受験を経て強くなった娘
桜蔭に合格したい。娘はその夢をかなえるために、日々努力を続けました。模試では合格可能性80%をほぼキープし、土特やSSの授業点もまずまず。2月1日の桜蔭入試本番を終え、やりきったと清々しい表情で試験会場から出てきた娘を見て、桜蔭合格の期待は膨らみました。しかし翌日14時、結果は不合格。声を出さずに泣き続ける娘を見て、どう励ますべきかと悩みましたが、娘は「もし今日の豊島岡がダメでも明日の豊島岡は絶対に受かるから」と自らを奮い立たせ、勉強を始めました。そんな姿を見て、いつからこんなに強くなったのかと娘の成長に感動しました。その5時間後の19時、既に受験を終えていた豊島岡の発表で受験番号を見つけた時は、家族で大喜びしました。
本人が中学受験をしたいと言うので入室させましたが、小学校と比べてあまりに多い塾の家庭学習に、当初は仕方なくやっている感が否めませんでした。しかし学年が進むにつれて、だんだん勉強が好きになっていったようで、意欲的に学習に取り組むようになりました。主体的に勉強してもらうために、勉強のやり方や丸付けなどをすべて本人に任せていた結果、だんだんと学習の自走が上手になりました。私が手伝ったことは、模試のスケジュール管理と過去問のコピー、おやつの準備と気分転換用に図書館から本を借りてくることくらいでした。また、寂しがり屋の娘のために、可能な限り勉強時間は家にいるようにしました。入試1か月前からは、手紙好きの娘のためにメモ帳にメッセージを書いて枕元に置きました。子どもにあったサポートを心がけたつもりですが、勉強面についても少しくらいサポートしていれば、桜蔭の結果も違ったのではないかという疑念が、発表直後は拭いきれませんでした。そのことを娘に伝えると「そんなことはない。それに私はもう今は豊島岡が第一志望。制服もかわいいし部活もいっぱいあるから楽しみ。中学校でも勉強頑張る!」と満面の笑みで私の迷いを吹き飛ばしてくれました。桜蔭対策として、国語の記述や算数の難問を解くことに多くの時間を費やしたことについても「難しい勉強をするのは楽しかったし、たくさん友達もできたから桜蔭クラスで良かった」と受験生活に満足しています。

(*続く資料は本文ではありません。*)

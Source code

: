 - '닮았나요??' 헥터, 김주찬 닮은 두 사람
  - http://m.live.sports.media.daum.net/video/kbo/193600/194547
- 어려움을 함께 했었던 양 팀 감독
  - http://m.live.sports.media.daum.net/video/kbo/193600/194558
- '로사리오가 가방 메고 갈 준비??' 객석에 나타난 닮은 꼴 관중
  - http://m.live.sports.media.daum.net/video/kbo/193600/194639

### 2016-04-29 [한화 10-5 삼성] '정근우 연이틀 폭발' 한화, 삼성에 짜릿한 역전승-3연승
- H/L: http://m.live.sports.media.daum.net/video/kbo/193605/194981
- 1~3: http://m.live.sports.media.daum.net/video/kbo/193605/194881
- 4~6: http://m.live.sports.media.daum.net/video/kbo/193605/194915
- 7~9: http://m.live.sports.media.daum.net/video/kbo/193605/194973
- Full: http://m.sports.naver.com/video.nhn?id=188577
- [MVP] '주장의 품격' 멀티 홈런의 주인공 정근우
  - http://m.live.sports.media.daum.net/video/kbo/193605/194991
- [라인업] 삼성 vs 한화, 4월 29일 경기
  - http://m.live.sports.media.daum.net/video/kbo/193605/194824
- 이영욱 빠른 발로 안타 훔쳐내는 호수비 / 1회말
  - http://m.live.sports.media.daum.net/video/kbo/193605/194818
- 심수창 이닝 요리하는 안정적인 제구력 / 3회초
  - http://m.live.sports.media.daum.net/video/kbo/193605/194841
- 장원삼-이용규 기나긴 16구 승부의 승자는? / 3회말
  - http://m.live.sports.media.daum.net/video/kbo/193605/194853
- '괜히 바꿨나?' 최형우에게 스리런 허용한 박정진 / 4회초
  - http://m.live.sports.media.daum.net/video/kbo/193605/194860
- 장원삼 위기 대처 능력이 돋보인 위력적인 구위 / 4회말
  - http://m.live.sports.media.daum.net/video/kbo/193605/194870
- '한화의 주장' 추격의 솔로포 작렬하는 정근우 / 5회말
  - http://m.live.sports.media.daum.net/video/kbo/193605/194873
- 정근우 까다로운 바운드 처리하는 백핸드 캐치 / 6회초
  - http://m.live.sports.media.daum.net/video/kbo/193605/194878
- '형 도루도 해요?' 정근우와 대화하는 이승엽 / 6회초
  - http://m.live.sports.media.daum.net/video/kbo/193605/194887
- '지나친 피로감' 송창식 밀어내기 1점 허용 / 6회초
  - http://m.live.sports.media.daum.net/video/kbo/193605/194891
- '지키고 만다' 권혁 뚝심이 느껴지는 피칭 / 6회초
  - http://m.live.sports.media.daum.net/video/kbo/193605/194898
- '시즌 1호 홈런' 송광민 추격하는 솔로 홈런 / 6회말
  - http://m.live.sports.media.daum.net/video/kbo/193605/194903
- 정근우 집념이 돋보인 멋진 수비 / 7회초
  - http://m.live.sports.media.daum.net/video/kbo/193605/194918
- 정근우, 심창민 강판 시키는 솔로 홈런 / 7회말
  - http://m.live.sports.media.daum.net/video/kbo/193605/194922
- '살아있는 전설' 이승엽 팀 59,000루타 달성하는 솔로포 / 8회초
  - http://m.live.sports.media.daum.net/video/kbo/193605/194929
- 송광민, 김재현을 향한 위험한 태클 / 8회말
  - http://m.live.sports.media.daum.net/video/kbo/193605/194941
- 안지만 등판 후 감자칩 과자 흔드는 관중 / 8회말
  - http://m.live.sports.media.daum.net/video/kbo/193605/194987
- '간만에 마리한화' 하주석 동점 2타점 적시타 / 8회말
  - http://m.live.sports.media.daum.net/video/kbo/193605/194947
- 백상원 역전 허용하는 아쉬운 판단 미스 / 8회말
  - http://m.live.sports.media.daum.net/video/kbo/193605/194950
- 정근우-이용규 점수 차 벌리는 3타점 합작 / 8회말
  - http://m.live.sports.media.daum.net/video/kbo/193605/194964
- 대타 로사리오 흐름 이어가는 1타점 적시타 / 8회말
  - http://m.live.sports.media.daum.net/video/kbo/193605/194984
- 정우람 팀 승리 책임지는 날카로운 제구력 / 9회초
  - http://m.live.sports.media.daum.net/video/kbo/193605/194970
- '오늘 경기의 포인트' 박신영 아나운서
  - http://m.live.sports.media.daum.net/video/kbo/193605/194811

合格を目指して必死に努力をすれば、たとえ掲げていた目標が達成できなくても、全く後悔はありません。ワクワクしながら自分の未来を語る娘を見て、むしろ最初から豊島岡の方が合っていたのではないかとすら思えています。先取り学習なしで入室させましたが、先生方のご指導のおかげで勉強が好きになり、ここまで学力を伸ばすことができました。SAPIXでの受験生活、そして豊島岡に進学できることに親子で満足しています。やり切った娘、強くなった娘を誇りに思います。兄のときから含め5年間、本当にありがとうございました。